(Stored data)
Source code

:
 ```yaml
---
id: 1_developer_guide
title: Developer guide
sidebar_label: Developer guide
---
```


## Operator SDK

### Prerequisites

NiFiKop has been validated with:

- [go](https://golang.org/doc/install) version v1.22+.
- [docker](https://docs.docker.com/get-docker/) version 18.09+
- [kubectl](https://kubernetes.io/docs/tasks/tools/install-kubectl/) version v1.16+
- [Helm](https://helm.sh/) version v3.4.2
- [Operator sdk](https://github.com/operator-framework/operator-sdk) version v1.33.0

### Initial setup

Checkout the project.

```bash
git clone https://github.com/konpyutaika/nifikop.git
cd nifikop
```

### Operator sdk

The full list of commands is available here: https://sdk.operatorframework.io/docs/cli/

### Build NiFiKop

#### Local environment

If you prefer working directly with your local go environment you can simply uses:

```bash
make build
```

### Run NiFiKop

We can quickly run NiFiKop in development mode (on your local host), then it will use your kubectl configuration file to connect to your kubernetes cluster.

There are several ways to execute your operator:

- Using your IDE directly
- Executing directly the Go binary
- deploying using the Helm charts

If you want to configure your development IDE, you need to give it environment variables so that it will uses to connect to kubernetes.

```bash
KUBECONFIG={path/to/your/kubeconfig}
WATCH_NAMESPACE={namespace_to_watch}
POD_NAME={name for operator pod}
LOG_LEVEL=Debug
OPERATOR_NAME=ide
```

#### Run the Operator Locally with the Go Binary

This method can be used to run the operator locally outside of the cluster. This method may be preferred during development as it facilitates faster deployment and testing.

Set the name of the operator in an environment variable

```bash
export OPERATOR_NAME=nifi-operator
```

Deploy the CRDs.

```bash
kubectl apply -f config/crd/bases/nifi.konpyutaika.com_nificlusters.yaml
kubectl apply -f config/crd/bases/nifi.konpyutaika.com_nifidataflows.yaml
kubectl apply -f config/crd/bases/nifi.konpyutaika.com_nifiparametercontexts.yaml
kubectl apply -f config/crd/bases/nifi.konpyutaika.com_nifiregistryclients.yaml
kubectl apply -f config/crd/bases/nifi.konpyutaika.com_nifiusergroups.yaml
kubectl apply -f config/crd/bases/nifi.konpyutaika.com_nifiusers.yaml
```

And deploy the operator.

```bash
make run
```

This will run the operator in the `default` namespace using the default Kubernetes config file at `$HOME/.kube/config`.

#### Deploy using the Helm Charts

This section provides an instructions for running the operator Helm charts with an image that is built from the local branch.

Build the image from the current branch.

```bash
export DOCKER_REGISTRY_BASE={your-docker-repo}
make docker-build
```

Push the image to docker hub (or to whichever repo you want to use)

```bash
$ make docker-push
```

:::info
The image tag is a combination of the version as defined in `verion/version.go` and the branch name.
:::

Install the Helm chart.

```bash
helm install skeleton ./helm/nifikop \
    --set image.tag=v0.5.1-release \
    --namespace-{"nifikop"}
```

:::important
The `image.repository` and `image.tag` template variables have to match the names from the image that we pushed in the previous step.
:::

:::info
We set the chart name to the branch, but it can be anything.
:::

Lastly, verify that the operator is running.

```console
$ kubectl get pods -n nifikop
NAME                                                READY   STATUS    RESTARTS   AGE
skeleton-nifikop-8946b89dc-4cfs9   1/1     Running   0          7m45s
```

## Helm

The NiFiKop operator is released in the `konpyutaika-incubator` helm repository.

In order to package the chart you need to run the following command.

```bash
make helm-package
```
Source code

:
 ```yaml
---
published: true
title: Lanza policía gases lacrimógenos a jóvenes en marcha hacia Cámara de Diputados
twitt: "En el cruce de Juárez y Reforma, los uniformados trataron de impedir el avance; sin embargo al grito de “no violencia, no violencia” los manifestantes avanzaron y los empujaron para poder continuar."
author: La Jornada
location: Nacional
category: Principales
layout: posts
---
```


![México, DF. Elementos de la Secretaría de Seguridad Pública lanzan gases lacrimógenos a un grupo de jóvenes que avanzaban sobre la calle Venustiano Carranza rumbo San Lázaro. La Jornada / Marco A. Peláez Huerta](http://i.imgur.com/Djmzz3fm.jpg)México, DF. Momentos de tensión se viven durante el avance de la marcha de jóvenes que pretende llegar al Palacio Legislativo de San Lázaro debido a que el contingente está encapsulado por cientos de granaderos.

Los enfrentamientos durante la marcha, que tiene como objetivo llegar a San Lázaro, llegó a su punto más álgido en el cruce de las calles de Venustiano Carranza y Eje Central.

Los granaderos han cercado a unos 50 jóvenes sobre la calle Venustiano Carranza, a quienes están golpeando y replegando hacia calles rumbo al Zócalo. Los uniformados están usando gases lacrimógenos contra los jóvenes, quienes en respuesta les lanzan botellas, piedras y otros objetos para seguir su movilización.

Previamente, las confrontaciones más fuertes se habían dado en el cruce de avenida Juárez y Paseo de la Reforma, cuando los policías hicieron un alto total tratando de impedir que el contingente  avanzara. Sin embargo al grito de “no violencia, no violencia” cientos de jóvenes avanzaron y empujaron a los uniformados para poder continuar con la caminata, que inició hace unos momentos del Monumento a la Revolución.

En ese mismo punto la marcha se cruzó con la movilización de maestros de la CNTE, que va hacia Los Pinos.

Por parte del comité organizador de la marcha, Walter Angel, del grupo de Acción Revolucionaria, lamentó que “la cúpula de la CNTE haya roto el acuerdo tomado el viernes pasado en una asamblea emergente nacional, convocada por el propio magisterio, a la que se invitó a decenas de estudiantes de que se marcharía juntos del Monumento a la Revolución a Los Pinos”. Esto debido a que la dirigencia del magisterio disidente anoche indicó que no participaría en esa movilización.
(End Stored data)
▶ **What to work on**: For each line above that includes "environment", copy the line.

▶ **Solved exercise**:
#### Local environment
If you prefer working directly with your local go environment you can simply uses:
If you want to configure your development IDE, you need to give it environment variables so that it will uses to connect to kubernetes.
Set the name of the operator in an environment variable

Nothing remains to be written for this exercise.